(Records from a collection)
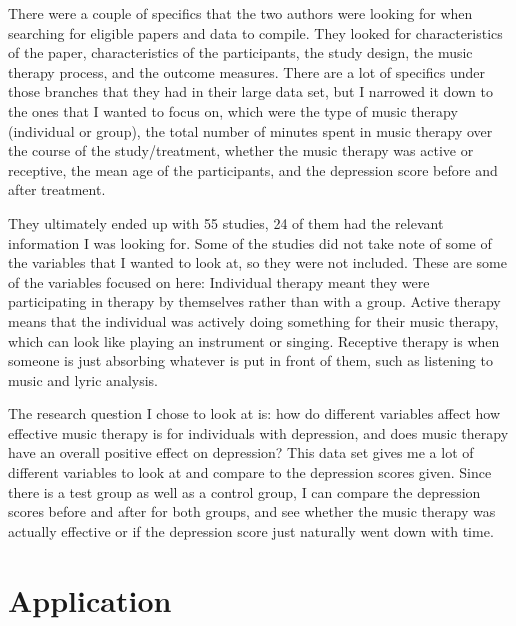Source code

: \documentclass[12pt]{article}
\begin{document}
 There were a couple of specifics that the two authors were looking for when searching for eligible papers and data to compile. They looked for characteristics of the paper, characteristics of the participants, the study design, the music therapy process, and the outcome measures. There are a lot of specifics under those branches that they had in their large data set, but I narrowed it down to the ones that I wanted to focus on, which were the type of music therapy (individual or group), the total number of minutes spent in music therapy over the course of the study/treatment, whether the music therapy was active or receptive, the mean age of the participants, and the depression score before and after treatment. 
 
 They ultimately ended up with 55 studies, 24 of them had the relevant information I was looking for.  Some of the studies did not take note of some of the variables that I wanted to look at, so they were not included. These are some of the variables focused on here: Individual therapy meant they were participating in therapy by themselves rather than with a group. Active therapy means that the individual was actively doing something for their music therapy, which can look like playing an instrument or singing. Receptive therapy is when someone is just absorbing whatever is put in front of them, such as listening to music and lyric analysis. 
 
 The research question I chose to look at is: how do different variables affect how effective music therapy is for individuals with depression, and does music therapy have an overall positive effect on depression? This data set gives me a lot of different variables to look at and compare to the depression scores given. Since there is a test group as well as a control group, I can compare the depression scores before and after for both groups, and see whether the music therapy was actually effective or if the depression score just naturally went down with time.

 \newpage

 \section{Application} 
 \label{sec:application}
\end{document}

The task — From the first line to the last, print the records exactly; leave out the pictures.

Exercise answer —
Source code

: \documentclass[12pt]{article}
\begin{document}
 There were a couple of specifics that the two authors were looking for when searching for eligible papers and data to compile. They looked for characteristics of the paper, characteristics of the participants, the study design, the music therapy process, and the outcome measures. There are a lot of specifics under those branches that they had in their large data set, but I narrowed it down to the ones that I wanted to focus on, which were the type of music therapy (individual or group), the total number of minutes spent in music therapy over the course of the study/treatment, whether the music therapy was active or receptive, the mean age of the participants, and the depression score before and after treatment. 
 
 They ultimately ended up with 55 studies, 24 of them had the relevant information I was looking for.  Some of the studies did not take note of some of the variables that I wanted to look at, so they were not included. These are some of the variables focused on here: Individual therapy meant they were participating in therapy by themselves rather than with a group. Active therapy means that the individual was actively doing something for their music therapy, which can look like playing an instrument or singing. Receptive therapy is when someone is just absorbing whatever is put in front of them, such as listening to music and lyric analysis. 
 
 The research question I chose to look at is: how do different variables affect how effective music therapy is for individuals with depression, and does music therapy have an overall positive effect on depression? This data set gives me a lot of different variables to look at and compare to the depression scores given. Since there is a test group as well as a control group, I can compare the depression scores before and after for both groups, and see whether the music therapy was actually effective or if the depression score just naturally went down with time.

 \newpage

 \section{Application} 
 \label{sec:application}
\end{document}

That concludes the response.